- **SUPPLIED DATA**:
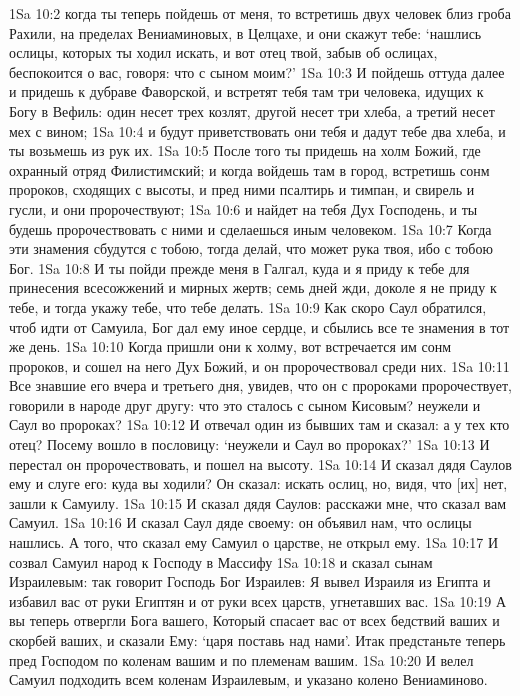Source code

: 1Sa 10:2  когда ты теперь пойдешь от меня, то встретишь двух человек близ гроба Рахили, на пределах Вениаминовых, в Целцахе, и они скажут тебе: `нашлись ослицы, которых ты ходил искать, и вот отец твой, забыв об ослицах, беспокоится о вас, говоря: что с сыном моим?'
1Sa 10:3  И пойдешь оттуда далее и придешь к дубраве Фаворской, и встретят тебя там три человека, идущих к Богу в Вефиль: один несет трех козлят, другой несет три хлеба, а третий несет мех с вином;
1Sa 10:4  и будут приветствовать они тебя и дадут тебе два хлеба, и ты возьмешь из рук их.
1Sa 10:5  После того ты придешь на холм Божий, где охранный отряд Филистимский; и когда войдешь там в город, встретишь сонм пророков, сходящих с высоты, и пред ними псалтирь и тимпан, и свирель и гусли, и они пророчествуют;
1Sa 10:6  и найдет на тебя Дух Господень, и ты будешь пророчествовать с ними и сделаешься иным человеком.
1Sa 10:7  Когда эти знамения сбудутся с тобою, тогда делай, что может рука твоя, ибо с тобою Бог.
1Sa 10:8  И ты пойди прежде меня в Галгал, куда и я приду к тебе для принесения всесожжений и мирных жертв; семь дней жди, доколе я не приду к тебе, и тогда укажу тебе, что тебе делать.
1Sa 10:9  Как скоро Саул обратился, чтоб идти от Самуила, Бог дал ему иное сердце, и сбылись все те знамения в тот же день.
1Sa 10:10  Когда пришли они к холму, вот встречается им сонм пророков, и сошел на него Дух Божий, и он пророчествовал среди них.
1Sa 10:11  Все знавшие его вчера и третьего дня, увидев, что он с пророками пророчествует, говорили в народе друг другу: что это сталось с сыном Кисовым? неужели и Саул во пророках?
1Sa 10:12  И отвечал один из бывших там и сказал: а у тех кто отец? Посему вошло в пословицу: `неужели и Саул во пророках?'
1Sa 10:13  И перестал он пророчествовать, и пошел на высоту.
1Sa 10:14  И сказал дядя Саулов ему и слуге его: куда вы ходили? Он сказал: искать ослиц, но, видя, что [их] нет, зашли к Самуилу.
1Sa 10:15  И сказал дядя Саулов: расскажи мне, что сказал вам Самуил.
1Sa 10:16  И сказал Саул дяде своему: он объявил нам, что ослицы нашлись. А того, что сказал ему Самуил о царстве, не открыл ему.
1Sa 10:17  И созвал Самуил народ к Господу в Массифу
1Sa 10:18  и сказал сынам Израилевым: так говорит Господь Бог Израилев: Я вывел Израиля из Египта и избавил вас от руки Египтян и от руки всех царств, угнетавших вас.
1Sa 10:19  А вы теперь отвергли Бога вашего, Который спасает вас от всех бедствий ваших и скорбей ваших, и сказали Ему: `царя поставь над нами'. Итак предстаньте теперь пред Господом по коленам вашим и по племенам вашим.
1Sa 10:20  И велел Самуил подходить всем коленам Израилевым, и указано колено Вениаминово.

- **AIM OF THE TASK**:
From the first line to the last, copy the records above exactly and leave out the pictures.

- **TASK OUTPUT**:
Source code

: 1Sa 10:2  когда ты теперь пойдешь от меня, то встретишь двух человек близ гроба Рахили, на пределах Вениаминовых, в Целцахе, и они скажут тебе: `нашлись ослицы, которых ты ходил искать, и вот отец твой, забыв об ослицах, беспокоится о вас, говоря: что с сыном моим?'
1Sa 10:3  И пойдешь оттуда далее и придешь к дубраве Фаворской, и встретят тебя там три человека, идущих к Богу в Вефиль: один несет трех козлят, другой несет три хлеба, а третий несет мех с вином;
1Sa 10:4  и будут приветствовать они тебя и дадут тебе два хлеба, и ты возьмешь из рук их.
1Sa 10:5  После того ты придешь на холм Божий, где охранный отряд Филистимский; и когда войдешь там в город, встретишь сонм пророков, сходящих с высоты, и пред ними псалтирь и тимпан, и свирель и гусли, и они пророчествуют;
1Sa 10:6  и найдет на тебя Дух Господень, и ты будешь пророчествовать с ними и сделаешься иным человеком.
1Sa 10:7  Когда эти знамения сбудутся с тобою, тогда делай, что может рука твоя, ибо с тобою Бог.
1Sa 10:8  И ты пойди прежде меня в Галгал, куда и я приду к тебе для принесения всесожжений и мирных жертв; семь дней жди, доколе я не приду к тебе, и тогда укажу тебе, что тебе делать.
1Sa 10:9  Как скоро Саул обратился, чтоб идти от Самуила, Бог дал ему иное сердце, и сбылись все те знамения в тот же день.
1Sa 10:10  Когда пришли они к холму, вот встречается им сонм пророков, и сошел на него Дух Божий, и он пророчествовал среди них.
1Sa 10:11  Все знавшие его вчера и третьего дня, увидев, что он с пророками пророчествует, говорили в народе друг другу: что это сталось с сыном Кисовым? неужели и Саул во пророках?
1Sa 10:12  И отвечал один из бывших там и сказал: а у тех кто отец? Посему вошло в пословицу: `неужели и Саул во пророках?'
1Sa 10:13  И перестал он пророчествовать, и пошел на высоту.
1Sa 10:14  И сказал дядя Саулов ему и слуге его: куда вы ходили? Он сказал: искать ослиц, но, видя, что [их] нет, зашли к Самуилу.
1Sa 10:15  И сказал дядя Саулов: расскажи мне, что сказал вам Самуил.
1Sa 10:16  И сказал Саул дяде своему: он объявил нам, что ослицы нашлись. А того, что сказал ему Самуил о царстве, не открыл ему.
1Sa 10:17  И созвал Самуил народ к Господу в Массифу
1Sa 10:18  и сказал сынам Израилевым: так говорит Господь Бог Израилев: Я вывел Израиля из Египта и избавил вас от руки Египтян и от руки всех царств, угнетавших вас.
1Sa 10:19  А вы теперь отвергли Бога вашего, Который спасает вас от всех бедствий ваших и скорбей ваших, и сказали Ему: `царя поставь над нами'. Итак предстаньте теперь пред Господом по коленам вашим и по племенам вашим.
1Sa 10:20  И велел Самуил подходить всем коленам Израилевым, и указано колено Вениаминово.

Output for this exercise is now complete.